Alors que le pays s’enfonce dans une crise politique, économique et sociale sans précédent, le PDL décide de recourir à la rue pour mettre fin au règne de Rached Ghannouchi.

Pour le Parti destourien libre, cette grande marche était nécessaire pour «libérer le Parlement des Frères musulmans». Telle une cheffe de guerre, vêtue d’un uniforme militaire, la présidente du Pdl, Abir Moussi, a conduit, samedi dernier, la foule devant le siège du Parlement au Bardo pour revendiquer notamment le départ de Rached Ghannouchi et la levée de ce qu’elle appelle la mainmise des Frères musulmans sur l’ARP.

Au fait, la journée du samedi était tendue au Bardo. Plusieurs centaines de personnes ont protesté devant l’ARP affichant des slogans hostiles au président du Parlement, Rached Ghannouchi, et à Ennahdha, mais aussi au gouvernement Mechichi. En effet, nombreux, sous un soleil de plomb, sont les partisans du PDL qui se sont rendus à l’avenue du 20 Mars au Bardo et ont scandé plusieurs slogans dont notamment l’appel à la dissolution de l’ARP suite aux «graves violations» et aux «déviations sans précédent dont le Parlement est témoin».

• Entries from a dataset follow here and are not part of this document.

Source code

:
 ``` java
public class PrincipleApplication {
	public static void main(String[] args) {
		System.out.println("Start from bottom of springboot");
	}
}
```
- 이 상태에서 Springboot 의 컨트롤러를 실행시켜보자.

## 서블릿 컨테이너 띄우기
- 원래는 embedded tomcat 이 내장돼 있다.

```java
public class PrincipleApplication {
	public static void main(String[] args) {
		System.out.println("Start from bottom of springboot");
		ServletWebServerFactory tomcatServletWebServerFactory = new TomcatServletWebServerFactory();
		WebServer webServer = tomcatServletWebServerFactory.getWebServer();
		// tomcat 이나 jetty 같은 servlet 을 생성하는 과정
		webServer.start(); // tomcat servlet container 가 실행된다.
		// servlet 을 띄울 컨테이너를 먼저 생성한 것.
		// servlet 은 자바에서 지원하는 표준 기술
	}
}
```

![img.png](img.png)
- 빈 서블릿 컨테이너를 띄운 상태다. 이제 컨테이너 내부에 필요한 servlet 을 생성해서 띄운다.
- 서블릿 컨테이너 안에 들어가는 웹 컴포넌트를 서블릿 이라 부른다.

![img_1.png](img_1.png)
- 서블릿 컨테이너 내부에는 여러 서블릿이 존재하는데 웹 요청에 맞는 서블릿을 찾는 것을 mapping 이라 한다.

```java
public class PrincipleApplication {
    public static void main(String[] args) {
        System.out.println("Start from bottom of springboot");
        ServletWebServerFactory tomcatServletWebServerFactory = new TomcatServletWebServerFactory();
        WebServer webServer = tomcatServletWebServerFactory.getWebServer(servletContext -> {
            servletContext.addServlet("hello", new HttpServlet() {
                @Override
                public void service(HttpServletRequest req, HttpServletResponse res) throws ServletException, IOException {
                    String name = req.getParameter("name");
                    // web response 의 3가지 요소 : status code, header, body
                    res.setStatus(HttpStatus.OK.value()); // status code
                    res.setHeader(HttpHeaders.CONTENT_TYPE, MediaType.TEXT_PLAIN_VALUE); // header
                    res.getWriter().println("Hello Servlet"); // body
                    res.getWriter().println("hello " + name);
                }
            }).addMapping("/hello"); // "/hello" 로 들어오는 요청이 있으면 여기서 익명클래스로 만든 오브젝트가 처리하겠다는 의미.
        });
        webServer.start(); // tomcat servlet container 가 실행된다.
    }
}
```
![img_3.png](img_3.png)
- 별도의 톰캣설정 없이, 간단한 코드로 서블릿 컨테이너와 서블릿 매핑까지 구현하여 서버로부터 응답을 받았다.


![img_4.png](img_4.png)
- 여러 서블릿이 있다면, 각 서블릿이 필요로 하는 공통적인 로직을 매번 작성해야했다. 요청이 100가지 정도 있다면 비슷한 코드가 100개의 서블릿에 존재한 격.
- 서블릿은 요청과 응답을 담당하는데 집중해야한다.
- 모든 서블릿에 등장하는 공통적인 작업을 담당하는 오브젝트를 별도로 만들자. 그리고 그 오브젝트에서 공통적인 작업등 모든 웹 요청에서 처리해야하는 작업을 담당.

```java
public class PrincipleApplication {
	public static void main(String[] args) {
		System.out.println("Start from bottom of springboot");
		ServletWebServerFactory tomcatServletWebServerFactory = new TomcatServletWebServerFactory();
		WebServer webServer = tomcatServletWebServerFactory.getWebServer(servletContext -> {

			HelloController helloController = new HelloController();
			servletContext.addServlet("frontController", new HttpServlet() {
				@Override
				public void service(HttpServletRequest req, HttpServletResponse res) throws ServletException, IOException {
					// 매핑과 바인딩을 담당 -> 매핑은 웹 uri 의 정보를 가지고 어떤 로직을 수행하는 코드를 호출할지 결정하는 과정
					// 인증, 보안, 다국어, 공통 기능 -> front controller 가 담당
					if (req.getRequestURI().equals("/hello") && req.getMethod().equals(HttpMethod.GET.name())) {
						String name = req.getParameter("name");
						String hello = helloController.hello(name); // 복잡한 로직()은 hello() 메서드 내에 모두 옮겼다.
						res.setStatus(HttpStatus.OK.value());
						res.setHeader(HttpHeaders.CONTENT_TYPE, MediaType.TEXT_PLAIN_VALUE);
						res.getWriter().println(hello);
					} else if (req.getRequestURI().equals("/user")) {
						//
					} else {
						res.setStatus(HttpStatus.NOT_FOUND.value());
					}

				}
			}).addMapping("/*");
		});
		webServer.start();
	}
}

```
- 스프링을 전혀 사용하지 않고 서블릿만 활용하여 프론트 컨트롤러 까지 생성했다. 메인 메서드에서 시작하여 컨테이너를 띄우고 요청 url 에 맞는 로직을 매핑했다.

Pour le PDL, Rached Ghannouchi et «sa majorité parlementaire abusent du pouvoir au sein des structures du Parlement à travers la falsification des procès-verbaux des séances et la conclusion d’accords coloniaux avec des parties étrangères».

Cependant, les partisans du PDL ont été empêchés par les forces sécuritaires de gagner la place du Bardo devant le Parlement. D’ailleurs, des affrontements entre manifestants et agents sécuritaires ont été observés tout au long de la journée. En voulant contourner le dispositif sécuritaire et enjamber la fontaine de la place du Bardo, Abir Moussi est tombée par terre, une chute couverte par les cris des militant et qui a davantage envenimé la situation.

A l’issue de cette manifestation, les députés du PDL, qui ont dénoncé un traitement sécuritaire injuste, ont décidé d’entrer en sit-in à la Place du Bardo, avec une seule revendication : le départ de Rached Ghannouchi et la libération du Parlement. Le parti pointe également une subjectivité dans le traitement médiatique des affaires politiques, Abir Moussi accuse la majorité des médias de servir les intérêts du mouvement Ennahdha.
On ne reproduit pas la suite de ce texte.